Mães que trabalham com TI: como conciliar as funções?

Todo mundo sabe que não é fácil ser mãe. Desde a descoberta da gravidez, as mulheres têm a vida revirada de cabeça para baixo: dali em diante serão inúmeras noites mal dormidas, infinitas broncas, lágrimas e muitos sorrisos. E o que fazer quando além de mãe, a mulher também trabalha fora de casa? Esta foi a pergunta feita pelo Olhar Digital a três leitoras mães que atuam com TI.

Lígia Machado tem 32 anos, é analista de sistemas e ainda está se acostumando à realidade de conciliar maternidade e profissão. Cuidar do filho de 11 meses (foto ao lado) e atender a demanda no trabalho só é possível com a ajuda do marido, segundo ela. Quando estava grávida, lembra, precisou aumentar a carga horária para não prejudicar o desempenho na empresa. “Mesmo com todas as dificuldades, vale a pena. Cada sorriso do meu filho paga todas as noites de sono perdidas”.


Talma Almeida, 39, é analista de infraestrutura e mãe do Luan, de 5 anos. Para ela, o melhor jeito de equilibrar as duas funções é mantê-las separadas. Em casa, nada de falar sobre trabalho, até porque as experiências mais recentes não têm sido das melhores. Ao se candidar para oportunidades de emprego, Talma diz ter sido alvo de preconceito durante alguns processos seletivos, nos quais foi apresentada aos gestores pelo RH como ‘a candidata mãe’.  “Eles destacavam sempre minha condição de mãe e deixavam claro que por isso eu poderia ter que me ausentar do trabalho em algumas ocasiões”, diz.

Com Márcia Carioni, 49, a história é bem diferente. Professora de informática para idosos, ela pode se considerar uma mãe sortuda por morar no mesmo prédio onde leciona. A facilidade geográfica permitiu que ela não se afastasse da filha no dia a dia, que hoje tem 25 anos e é formada em Engenharia. 

O interesse de Márcia por tecnologia vai além do sustento. Este ano, ela e a filha foram juntas à Campus Party, maior evento digital no país, que aconteceu em janeiro.

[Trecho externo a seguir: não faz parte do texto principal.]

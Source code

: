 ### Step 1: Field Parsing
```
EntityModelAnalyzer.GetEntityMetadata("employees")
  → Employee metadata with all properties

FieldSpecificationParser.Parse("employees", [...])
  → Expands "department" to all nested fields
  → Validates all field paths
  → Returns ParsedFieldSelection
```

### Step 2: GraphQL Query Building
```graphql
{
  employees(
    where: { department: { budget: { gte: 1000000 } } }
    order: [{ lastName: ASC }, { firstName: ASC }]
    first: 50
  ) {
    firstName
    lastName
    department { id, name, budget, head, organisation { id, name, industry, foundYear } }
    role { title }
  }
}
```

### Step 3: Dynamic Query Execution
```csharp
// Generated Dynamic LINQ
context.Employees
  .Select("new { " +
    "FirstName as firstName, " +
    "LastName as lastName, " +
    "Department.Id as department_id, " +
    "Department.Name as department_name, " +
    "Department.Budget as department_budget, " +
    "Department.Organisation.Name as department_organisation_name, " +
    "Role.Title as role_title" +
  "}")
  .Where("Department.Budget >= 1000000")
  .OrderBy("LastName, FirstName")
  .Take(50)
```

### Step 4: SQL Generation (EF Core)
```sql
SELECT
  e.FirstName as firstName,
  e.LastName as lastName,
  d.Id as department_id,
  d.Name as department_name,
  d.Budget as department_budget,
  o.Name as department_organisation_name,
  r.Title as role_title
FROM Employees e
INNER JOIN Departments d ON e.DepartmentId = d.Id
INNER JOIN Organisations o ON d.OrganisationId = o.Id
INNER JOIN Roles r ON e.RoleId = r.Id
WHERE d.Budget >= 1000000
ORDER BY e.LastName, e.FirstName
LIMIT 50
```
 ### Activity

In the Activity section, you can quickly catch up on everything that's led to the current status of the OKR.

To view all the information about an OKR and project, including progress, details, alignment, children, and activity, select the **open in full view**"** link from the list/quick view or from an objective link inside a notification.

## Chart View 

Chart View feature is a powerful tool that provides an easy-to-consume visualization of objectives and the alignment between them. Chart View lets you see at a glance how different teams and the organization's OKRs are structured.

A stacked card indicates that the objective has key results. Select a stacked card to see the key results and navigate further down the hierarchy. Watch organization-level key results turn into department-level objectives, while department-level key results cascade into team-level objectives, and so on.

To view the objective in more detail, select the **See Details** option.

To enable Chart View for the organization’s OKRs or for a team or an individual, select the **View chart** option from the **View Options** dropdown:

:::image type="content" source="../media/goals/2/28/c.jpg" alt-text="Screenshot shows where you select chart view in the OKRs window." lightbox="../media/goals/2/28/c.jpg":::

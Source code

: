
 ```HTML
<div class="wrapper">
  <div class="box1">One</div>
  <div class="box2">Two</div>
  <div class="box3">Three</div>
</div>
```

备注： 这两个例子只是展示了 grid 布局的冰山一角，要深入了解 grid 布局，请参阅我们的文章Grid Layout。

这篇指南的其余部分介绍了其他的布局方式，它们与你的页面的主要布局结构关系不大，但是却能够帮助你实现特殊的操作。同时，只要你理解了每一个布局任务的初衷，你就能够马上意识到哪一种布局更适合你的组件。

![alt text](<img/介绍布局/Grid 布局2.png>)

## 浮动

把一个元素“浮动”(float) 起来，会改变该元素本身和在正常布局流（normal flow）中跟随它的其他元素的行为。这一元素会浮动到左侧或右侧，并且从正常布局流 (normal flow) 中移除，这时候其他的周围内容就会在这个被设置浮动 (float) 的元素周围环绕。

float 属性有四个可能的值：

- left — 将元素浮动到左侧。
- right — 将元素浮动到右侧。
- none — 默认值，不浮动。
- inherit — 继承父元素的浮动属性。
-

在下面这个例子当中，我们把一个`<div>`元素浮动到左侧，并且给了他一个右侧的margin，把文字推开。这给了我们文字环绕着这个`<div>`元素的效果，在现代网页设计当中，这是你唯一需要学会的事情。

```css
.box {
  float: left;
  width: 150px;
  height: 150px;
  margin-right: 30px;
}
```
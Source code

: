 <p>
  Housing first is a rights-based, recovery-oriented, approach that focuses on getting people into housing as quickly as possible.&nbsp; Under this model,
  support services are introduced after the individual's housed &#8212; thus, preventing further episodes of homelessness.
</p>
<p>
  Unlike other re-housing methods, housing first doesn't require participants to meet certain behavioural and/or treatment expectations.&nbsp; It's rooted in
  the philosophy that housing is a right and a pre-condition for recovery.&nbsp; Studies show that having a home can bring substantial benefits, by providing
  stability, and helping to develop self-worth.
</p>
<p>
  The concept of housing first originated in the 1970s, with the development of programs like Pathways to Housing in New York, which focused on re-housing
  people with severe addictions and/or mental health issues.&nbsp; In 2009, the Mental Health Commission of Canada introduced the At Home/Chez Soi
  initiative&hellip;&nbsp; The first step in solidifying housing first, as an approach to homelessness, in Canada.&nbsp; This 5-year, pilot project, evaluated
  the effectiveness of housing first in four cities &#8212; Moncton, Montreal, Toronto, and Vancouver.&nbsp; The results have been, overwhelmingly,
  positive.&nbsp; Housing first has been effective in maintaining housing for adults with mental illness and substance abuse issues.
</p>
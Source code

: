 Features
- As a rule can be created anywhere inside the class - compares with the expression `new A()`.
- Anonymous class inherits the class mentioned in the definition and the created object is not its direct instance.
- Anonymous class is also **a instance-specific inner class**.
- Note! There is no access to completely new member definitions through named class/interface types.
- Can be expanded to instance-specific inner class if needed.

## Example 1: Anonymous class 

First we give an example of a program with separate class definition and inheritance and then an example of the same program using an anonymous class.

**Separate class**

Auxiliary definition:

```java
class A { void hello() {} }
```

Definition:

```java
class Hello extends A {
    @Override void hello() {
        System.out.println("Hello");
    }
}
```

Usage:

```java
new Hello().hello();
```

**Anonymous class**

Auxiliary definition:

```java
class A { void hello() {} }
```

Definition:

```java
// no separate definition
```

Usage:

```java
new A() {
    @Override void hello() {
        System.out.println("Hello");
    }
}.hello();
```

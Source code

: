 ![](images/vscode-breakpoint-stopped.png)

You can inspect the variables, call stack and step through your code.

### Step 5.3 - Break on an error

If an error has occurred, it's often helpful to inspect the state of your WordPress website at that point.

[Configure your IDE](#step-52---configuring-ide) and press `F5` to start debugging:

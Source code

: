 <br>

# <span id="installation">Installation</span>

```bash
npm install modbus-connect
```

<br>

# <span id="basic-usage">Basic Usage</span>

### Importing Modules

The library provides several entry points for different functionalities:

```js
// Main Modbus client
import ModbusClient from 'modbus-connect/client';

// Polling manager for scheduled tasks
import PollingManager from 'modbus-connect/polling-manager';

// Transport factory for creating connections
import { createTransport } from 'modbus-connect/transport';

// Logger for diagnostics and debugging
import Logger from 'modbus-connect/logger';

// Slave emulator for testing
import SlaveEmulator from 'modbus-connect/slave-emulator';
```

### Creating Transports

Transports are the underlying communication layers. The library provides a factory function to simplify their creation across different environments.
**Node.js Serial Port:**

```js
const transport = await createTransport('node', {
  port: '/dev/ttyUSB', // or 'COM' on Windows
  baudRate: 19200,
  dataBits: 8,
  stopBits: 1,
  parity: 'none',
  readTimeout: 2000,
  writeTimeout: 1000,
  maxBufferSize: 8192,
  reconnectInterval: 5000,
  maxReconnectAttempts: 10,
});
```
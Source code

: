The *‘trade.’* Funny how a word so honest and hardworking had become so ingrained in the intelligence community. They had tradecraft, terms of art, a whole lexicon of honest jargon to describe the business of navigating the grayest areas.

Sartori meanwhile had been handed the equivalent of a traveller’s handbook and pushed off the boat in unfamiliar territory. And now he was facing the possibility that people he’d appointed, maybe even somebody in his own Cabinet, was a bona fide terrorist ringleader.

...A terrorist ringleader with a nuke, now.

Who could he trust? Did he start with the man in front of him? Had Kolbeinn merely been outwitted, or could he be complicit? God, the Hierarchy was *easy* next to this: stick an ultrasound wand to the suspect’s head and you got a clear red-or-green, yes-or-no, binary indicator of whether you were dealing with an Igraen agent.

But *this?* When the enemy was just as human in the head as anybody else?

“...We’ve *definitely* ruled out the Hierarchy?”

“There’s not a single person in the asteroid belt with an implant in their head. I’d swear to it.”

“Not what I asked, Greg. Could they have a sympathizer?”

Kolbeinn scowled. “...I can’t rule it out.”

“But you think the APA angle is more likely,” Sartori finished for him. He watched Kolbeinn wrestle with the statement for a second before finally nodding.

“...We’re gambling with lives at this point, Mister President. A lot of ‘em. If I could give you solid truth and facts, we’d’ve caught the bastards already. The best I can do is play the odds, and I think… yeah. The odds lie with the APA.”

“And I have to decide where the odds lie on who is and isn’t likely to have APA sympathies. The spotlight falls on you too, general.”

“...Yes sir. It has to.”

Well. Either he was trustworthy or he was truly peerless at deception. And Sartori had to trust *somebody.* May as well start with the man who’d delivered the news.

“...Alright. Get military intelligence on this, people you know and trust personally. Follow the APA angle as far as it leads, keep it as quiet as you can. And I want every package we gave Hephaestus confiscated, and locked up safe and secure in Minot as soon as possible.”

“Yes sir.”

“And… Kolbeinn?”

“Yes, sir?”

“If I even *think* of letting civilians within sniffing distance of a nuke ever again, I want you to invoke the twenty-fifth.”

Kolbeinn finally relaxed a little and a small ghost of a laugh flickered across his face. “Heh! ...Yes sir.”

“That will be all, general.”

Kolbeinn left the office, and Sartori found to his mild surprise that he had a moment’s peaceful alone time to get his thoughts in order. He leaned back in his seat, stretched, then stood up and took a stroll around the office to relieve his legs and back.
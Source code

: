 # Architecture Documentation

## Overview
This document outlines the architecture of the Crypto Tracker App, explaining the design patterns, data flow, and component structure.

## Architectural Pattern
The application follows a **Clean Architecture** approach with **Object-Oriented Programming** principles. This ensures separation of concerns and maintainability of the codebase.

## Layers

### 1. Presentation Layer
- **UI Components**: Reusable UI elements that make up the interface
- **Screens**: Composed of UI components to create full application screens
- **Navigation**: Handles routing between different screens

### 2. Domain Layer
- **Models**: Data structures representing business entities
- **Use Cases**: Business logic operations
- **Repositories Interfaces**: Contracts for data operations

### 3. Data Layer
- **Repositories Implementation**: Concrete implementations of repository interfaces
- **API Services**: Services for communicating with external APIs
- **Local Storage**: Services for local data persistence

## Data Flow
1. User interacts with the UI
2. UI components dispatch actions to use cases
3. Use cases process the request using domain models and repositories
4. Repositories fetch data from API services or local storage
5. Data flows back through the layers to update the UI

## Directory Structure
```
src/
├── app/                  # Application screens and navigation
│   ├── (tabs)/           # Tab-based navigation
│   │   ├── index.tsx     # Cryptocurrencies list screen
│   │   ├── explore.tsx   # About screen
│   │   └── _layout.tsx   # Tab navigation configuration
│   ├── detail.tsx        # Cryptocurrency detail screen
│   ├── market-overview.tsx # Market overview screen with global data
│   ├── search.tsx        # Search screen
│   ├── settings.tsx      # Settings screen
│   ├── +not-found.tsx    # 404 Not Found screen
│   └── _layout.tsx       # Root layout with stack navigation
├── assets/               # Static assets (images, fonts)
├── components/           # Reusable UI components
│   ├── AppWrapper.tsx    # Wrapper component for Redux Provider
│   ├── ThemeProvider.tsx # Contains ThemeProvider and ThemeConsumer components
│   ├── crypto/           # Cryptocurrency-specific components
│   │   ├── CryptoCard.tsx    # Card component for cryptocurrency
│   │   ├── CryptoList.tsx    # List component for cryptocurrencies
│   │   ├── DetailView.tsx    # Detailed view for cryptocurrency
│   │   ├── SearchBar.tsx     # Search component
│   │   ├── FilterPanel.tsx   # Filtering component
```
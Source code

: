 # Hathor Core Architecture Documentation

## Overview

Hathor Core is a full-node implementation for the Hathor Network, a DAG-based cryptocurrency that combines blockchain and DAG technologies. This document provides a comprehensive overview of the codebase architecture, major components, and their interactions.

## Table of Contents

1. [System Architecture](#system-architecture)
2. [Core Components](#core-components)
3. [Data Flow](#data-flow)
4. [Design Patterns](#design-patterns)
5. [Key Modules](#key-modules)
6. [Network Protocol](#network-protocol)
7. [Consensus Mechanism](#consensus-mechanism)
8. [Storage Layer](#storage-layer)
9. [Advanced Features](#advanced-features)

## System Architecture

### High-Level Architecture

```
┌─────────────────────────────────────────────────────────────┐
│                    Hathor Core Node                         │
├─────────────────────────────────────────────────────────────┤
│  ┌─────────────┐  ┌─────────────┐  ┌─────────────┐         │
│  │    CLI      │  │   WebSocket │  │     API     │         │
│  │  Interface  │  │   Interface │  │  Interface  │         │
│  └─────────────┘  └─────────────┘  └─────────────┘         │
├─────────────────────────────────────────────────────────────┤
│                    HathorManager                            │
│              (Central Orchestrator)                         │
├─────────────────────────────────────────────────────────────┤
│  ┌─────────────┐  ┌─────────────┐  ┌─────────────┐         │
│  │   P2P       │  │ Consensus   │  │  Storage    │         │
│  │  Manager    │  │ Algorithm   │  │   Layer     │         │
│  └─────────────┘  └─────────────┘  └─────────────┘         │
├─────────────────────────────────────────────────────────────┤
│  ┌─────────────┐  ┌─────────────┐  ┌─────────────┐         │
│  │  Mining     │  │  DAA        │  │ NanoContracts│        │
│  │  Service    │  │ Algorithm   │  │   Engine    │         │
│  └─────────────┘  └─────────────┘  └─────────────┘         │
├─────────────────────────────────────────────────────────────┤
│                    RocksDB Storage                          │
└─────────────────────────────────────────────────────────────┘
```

A professora ressalta a satisfação em desempenhar as duas tarefas e acredita que o preconceito com as mulheres na tecnologia deve ser combatido desde a infância. “Minha filha sempre teve brinquedos que estimulassem sua criatividade e raciocínio e ganhou um computador ainda pequena. Por que só os meninos podem ter jogos de lógica?”, questiona.

Consultora de carreira na empresa de recolocação Produtive, Adriana Néglia, que também é mãe, endossa os desafios. “Trabalhar com TI e ser mãe é muito complicado. Os profissionais da área em geral possuem muitas responsabilidades e por isso fazem falta caso precisem se ausentar por longos períodos”, observa.

Para minimizar os contratempos, Adriana recomenda que as mães se programem previamente. “É bom se planejar antes do final da licença maternidade, procurar um berçário ou escola para a criança. Assim, a mãe tem tempo de se adaptar à rotina e consegue voltar à empresa com a cabeça focada em suas atividades”, aconselha a consultora. 

Pedir ajuda à família também é uma boa alternativa, especialmente quando mães, irmãs e sogras podem ajudar a cuidar dos bebês e supervisionar a babá. Se o auxílio não for possível, Adriana orienta as mulheres a recorrerem a berçários menores, que podem oferecer atendimento personalizado por preços mais baratos.